From 56000b8251f7b45bfe8a0ba416443dc57cf1b319 Mon Sep 17 00:00:00 2001
From: Javier Romero Castro <jrcastro9515@gmail.com>
Date: Thu, 11 Jul 2024 15:06:19 +0200
Subject: [PATCH] names: add orcid public data sync

* closes https://github.com/inveniosoftware/invenio-vocabularies/issues/353
---
 invenio_vocabularies/cli.py                   | 24 ++++-
 invenio_vocabularies/config.py                | 12 ++-
 .../contrib/names/datastreams.py              | 98 +++++++++++++++++--
 .../datastreams/datastreams.py                | 64 ++++++++----
 invenio_vocabularies/datastreams/readers.py   |  7 +-
 invenio_vocabularies/datastreams/tasks.py     | 15 ++-
 invenio_vocabularies/datastreams/writers.py   | 35 ++++++-
 setup.cfg                                     |  4 +
 8 files changed, 223 insertions(+), 36 deletions(-)

diff --git a/invenio_vocabularies/cli.py b/invenio_vocabularies/cli.py
index a9e1e55a..07187f1a 100644
--- a/invenio_vocabularies/cli.py
+++ b/invenio_vocabularies/cli.py
@@ -26,6 +26,8 @@ def vocabularies():
 
 def _process_vocab(config, num_samples=None):
     """Import a vocabulary."""
+    import time
+    start_time = time.time()
     ds = DataStreamFactory.create(
         readers_config=config["readers"],
         transformers_config=config.get("transformers"),
@@ -34,7 +36,8 @@ def _process_vocab(config, num_samples=None):
 
     success, errored, filtered = 0, 0, 0
     left = num_samples or -1
-    for result in ds.process():
+    for result in ds.process(batch_size=config["batch_size"] if "batch_size" in config else 100
+                             ,write_many=config["write_many"] if "write_many" in config else False):
         left = left - 1
         if result.filtered:
             filtered += 1
@@ -47,6 +50,20 @@ def _process_vocab(config, num_samples=None):
         if left == 0:
             click.secho(f"Number of samples reached {num_samples}", fg="green")
             break
+        
+    end_time = time.time()
+
+    elapsed_time = end_time - start_time
+    friendly_time = time.strftime("%H:%M:%S", time.gmtime(elapsed_time))
+    friendly_time_per_record = 0
+    if success:
+        elapsed_time_per_record = elapsed_time/success * 1000
+        friendly_time_per_record = time.strftime("%H:%M:%S", time.gmtime(elapsed_time_per_record))
+
+    print(f"CLI elapsed time: {friendly_time} for {success} entries.
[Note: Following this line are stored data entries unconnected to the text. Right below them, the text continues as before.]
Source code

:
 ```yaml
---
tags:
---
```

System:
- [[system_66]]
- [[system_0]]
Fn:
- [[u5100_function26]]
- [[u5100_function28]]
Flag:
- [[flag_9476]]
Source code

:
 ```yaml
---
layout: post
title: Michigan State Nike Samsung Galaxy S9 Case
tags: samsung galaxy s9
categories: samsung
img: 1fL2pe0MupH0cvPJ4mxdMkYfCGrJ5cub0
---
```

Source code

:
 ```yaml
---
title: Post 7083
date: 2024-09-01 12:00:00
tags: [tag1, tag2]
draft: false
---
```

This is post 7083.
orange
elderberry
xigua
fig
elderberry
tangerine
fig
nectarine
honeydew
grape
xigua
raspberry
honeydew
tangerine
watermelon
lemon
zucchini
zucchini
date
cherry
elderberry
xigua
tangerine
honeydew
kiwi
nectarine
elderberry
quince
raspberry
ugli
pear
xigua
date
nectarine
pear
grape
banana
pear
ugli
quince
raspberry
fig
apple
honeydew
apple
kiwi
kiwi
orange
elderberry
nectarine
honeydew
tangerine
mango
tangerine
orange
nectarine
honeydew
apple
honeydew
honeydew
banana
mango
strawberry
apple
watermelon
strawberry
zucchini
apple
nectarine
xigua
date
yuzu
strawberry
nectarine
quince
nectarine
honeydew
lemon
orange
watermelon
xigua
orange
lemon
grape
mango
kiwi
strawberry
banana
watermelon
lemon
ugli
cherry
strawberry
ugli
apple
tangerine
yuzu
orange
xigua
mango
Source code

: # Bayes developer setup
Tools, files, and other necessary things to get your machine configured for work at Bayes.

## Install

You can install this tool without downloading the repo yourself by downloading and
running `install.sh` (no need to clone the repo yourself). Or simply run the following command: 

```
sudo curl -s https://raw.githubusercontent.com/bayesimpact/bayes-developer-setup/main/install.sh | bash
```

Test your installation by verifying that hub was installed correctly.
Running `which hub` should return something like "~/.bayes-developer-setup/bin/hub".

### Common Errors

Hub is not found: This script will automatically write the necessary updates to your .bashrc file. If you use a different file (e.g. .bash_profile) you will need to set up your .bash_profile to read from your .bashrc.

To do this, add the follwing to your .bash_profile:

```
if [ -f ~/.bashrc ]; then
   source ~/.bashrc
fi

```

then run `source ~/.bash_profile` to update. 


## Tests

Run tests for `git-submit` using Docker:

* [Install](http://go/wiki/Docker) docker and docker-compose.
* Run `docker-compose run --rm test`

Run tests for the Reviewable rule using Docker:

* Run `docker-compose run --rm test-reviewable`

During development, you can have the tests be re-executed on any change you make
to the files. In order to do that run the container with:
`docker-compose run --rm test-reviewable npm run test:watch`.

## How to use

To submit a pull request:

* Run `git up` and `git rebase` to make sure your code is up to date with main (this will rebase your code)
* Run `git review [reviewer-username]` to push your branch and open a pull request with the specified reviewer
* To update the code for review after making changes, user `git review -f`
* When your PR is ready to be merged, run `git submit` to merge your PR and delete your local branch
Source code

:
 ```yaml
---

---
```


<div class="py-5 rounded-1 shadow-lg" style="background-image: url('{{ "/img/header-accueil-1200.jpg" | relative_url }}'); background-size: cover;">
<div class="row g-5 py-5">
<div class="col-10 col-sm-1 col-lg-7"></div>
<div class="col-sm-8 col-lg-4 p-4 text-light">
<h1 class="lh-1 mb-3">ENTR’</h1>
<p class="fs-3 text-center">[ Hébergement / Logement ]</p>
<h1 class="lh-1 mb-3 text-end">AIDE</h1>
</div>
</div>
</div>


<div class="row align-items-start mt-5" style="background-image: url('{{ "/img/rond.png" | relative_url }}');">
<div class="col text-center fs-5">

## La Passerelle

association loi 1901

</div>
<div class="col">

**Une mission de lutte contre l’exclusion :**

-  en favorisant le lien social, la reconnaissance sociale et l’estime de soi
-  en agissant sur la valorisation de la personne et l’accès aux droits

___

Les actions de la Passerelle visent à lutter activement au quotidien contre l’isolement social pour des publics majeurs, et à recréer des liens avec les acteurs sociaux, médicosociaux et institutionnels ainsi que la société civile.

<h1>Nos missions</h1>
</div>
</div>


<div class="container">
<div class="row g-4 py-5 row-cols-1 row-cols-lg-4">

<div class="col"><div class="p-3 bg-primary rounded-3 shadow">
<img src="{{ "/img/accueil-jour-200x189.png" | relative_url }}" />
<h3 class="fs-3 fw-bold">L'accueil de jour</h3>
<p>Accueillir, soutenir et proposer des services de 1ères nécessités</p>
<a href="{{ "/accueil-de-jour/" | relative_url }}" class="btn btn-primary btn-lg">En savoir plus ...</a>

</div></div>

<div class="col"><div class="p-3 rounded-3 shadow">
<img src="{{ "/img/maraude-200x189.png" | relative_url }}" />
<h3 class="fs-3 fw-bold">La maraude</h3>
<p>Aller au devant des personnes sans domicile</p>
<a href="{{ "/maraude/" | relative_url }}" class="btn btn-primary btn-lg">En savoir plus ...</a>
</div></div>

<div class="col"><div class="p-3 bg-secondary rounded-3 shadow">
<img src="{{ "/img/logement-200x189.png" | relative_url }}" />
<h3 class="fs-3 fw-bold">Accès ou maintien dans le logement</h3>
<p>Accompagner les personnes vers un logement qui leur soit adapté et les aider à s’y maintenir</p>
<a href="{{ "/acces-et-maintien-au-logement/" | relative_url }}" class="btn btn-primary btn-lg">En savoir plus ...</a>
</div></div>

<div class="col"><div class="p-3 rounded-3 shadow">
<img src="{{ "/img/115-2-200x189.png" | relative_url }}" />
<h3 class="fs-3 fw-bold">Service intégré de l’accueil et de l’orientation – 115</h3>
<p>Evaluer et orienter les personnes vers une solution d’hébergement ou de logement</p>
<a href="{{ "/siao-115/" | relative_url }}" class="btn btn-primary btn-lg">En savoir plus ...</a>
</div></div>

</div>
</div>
An average of {friendly_time_per_record} per 1000 entry.\n")
+    with open("/tmp/elapsed_time.txt", "a") as file:
+        file.write(f"CLI elapsed time: {friendly_time} for {success} entries. An average of {friendly_time_per_record} per 1000 entry.\n")
+
     return success, errored, filtered
 
 
@@ -101,7 +118,10 @@ def update(vocabulary, filepath=None, origin=None):
     config = vc.get_config(filepath, origin)
 
     for w_conf in config["writers"]:
-        w_conf["args"]["update"] = True
+        if w_conf["type"] == "async":
+            w_conf["args"]["writer"]["args"]["update"] = True
+        else:
+            w_conf["args"]["update"] = True
 
     success, errored, filtered = _process_vocab(config)
 
diff --git a/invenio_vocabularies/config.py b/invenio_vocabularies/config.py
index d2203667..da59f47c 100644
--- a/invenio_vocabularies/config.py
+++ b/invenio_vocabularies/config.py
@@ -23,7 +23,7 @@
     ZipReader,
 )
 from .datastreams.transformers import XMLTransformer
-from .datastreams.writers import ServiceWriter, YamlWriter
+from .datastreams.writers import AsyncWriter, ServiceWriter, YamlWriter
 from .resources.resource import VocabulariesResourceConfig
 from .services.service import VocabulariesServiceConfig
 
@@ -122,5 +122,15 @@
 VOCABULARIES_DATASTREAM_WRITERS = {
     "service": ServiceWriter,
     "yaml": YamlWriter,
+    "async": AsyncWriter,
 }
 """Data Streams writers."""
+
+
+VOCABULARIES_ORCID_ACCESS_KEY="CHANGE_ME"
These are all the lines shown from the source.